Elle les imaginait tels que Cantor les avait décrits, les six louveteaux assis de chaque côté du grand loup, leurs naseaux ronds et rosés tendus dans un effort candide pour imiter leur père, et celui-ci renversant son profil tragique comme une pointe, vers la lune.

– On dirait que la forêt chante, murmura Angélique. Je ne sais pas si j'ai raison, mais je crois que je ressemble à Cantor. Moi aussi, j'aime les loups.

Il la regarda avec intensité, sensible à chaque nuance de sa voix, à chaque mot qu'elle prononçait.

« C'est étrange, rêvait-il, jadis je l'aimais follement, et pourtant, pendant des années, j'ai pu vivre loin d'elle, savourer la vie, et même goûter avec d'autres femmes le plaisir... Mais, maintenant, je ne le pourrai plus... On ne peut l'éloigner de moi sans arracher, en même temps, des lambeaux de ma chair... Sans elle, maintenant, je ne pourrais plus supporter la vie... Et comment cela s'est-il fait ?... Je ne le sais même pas...  »

À la pensée qu'on pourrait essayer de la lui ravir, non par la mort, mais de façon plus subtile, il serrait les poings, car si, de ce piédestal où il l'avait placée, créature de beauté et de lumière, elle était précipitée dans les enfers en le trahissant, il y tomberait avec elle, atteint et sapé dans ses forces vives, ivre de colère et de vengeance, au point d'oublier toute autre œuvre humaine et toute sagesse. À travers elle, les flèches qui le frapperaient seraient toutes empoisonnées.

Les sourcils froncés, il lui serrait doucement la main, tandis qu'elle se laissait envoûter par la nostalgique poésie de l'appel des loups.
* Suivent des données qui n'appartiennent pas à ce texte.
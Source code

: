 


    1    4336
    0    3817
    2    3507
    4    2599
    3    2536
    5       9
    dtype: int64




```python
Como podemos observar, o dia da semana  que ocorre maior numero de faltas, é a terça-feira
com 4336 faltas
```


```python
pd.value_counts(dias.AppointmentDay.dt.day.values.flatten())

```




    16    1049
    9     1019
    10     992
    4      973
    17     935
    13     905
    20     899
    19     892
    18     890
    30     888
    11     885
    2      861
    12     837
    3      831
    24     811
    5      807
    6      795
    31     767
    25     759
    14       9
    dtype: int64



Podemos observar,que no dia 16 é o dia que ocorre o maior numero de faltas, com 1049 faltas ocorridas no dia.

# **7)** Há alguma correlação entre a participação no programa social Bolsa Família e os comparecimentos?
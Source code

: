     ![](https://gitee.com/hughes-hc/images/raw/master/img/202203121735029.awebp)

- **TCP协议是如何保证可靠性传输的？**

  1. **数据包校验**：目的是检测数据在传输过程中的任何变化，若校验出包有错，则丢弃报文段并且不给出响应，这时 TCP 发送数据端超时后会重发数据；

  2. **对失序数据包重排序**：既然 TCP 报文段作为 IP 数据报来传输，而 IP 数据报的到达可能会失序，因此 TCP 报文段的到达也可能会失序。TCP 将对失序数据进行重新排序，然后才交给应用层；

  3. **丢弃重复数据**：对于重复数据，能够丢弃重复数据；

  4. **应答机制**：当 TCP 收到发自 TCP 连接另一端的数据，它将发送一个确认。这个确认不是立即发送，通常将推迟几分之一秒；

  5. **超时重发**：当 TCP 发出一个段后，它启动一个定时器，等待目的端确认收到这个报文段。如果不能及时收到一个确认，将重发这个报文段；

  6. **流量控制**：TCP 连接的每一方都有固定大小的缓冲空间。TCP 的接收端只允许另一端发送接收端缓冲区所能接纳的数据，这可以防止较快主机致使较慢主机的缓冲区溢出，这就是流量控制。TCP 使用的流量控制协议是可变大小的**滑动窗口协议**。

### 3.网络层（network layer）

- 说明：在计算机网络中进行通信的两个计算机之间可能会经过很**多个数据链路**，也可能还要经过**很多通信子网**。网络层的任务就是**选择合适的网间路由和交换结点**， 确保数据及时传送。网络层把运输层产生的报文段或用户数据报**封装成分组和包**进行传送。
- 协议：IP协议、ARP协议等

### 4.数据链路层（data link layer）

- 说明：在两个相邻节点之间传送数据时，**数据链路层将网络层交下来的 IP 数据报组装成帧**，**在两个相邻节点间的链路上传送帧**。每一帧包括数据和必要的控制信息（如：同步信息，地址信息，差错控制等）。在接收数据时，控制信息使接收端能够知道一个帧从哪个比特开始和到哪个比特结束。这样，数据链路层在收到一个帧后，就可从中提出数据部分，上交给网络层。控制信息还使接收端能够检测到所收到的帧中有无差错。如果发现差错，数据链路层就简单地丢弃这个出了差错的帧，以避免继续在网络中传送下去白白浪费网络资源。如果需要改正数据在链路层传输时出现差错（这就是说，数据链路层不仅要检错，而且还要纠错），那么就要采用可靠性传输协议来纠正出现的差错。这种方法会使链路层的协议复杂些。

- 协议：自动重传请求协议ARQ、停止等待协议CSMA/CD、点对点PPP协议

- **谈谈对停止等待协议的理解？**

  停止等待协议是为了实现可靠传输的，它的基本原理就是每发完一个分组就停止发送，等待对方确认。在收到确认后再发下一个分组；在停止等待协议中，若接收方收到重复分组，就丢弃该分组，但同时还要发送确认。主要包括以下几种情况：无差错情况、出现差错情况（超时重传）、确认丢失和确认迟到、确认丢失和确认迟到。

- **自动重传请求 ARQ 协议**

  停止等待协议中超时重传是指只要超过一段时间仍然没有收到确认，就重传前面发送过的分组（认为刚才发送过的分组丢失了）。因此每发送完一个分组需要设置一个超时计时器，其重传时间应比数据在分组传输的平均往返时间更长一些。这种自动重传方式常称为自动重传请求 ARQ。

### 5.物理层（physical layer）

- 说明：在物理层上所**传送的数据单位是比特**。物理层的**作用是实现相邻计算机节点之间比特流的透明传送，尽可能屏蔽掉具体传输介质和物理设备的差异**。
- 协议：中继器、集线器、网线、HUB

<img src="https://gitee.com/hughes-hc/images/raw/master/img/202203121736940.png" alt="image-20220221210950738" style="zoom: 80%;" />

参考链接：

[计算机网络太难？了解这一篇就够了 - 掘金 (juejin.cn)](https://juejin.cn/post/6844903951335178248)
Puis le regard de Peyrac se détourna d'elle et se fixa au loin vers les fourrés ténébreux, comme si ses prunelles attentives venaient d'y découvrir un ennemi caché.

Ce fut alors que la chose se produisit. Une lueur trembla à l'horizon, vers le Sud, s'éleva en grandissant au-dessus des arbres et des montagnes jusqu'à dessiner un immense ovale lumineux où semblait se profiler une silhouette géante drapée de voiles, puis ces draperies virèrent au rosé, au vert, se superposant en une spirale tuyautée qui commença à se désagréger en faisant pleuvoir alentour de grands éclats luminescents.

– Qu'est-ce ? s'écria Angélique, saisie.

– Une aurore boréale, dit Peyrac.

Il expliqua, d'une voix paisible, que ce phénomène aux causes encore inconnues était fréquent en cette saison, dans ces parages. Angélique, qui était demeurée figée, respira.

– J'ai eu peur, j'ai cru un instant que nous allions être victimes d'une apparition céleste, nous aussi... Cela m'aurait... enfin, je crois que cela m'aurait beaucoup embarrassée !... Ils rirent tous les deux. Le comte de Peyrac se pencha et ramena autour d'elle les pans de son manteau, car un froid soudain paraissait monter des ravines. Il l'enveloppait avec soin, passant à plusieurs reprises ses mains sur ses épaules, puis, prenant entre ses paumes le visage frais de sa femme, il baisa longuement sa bouche. Des lueurs fugaces les illuminaient tous deux par intermittence, tandis que la pluie rosé et verte achevait de ruisseler sur les ténèbres du firmament.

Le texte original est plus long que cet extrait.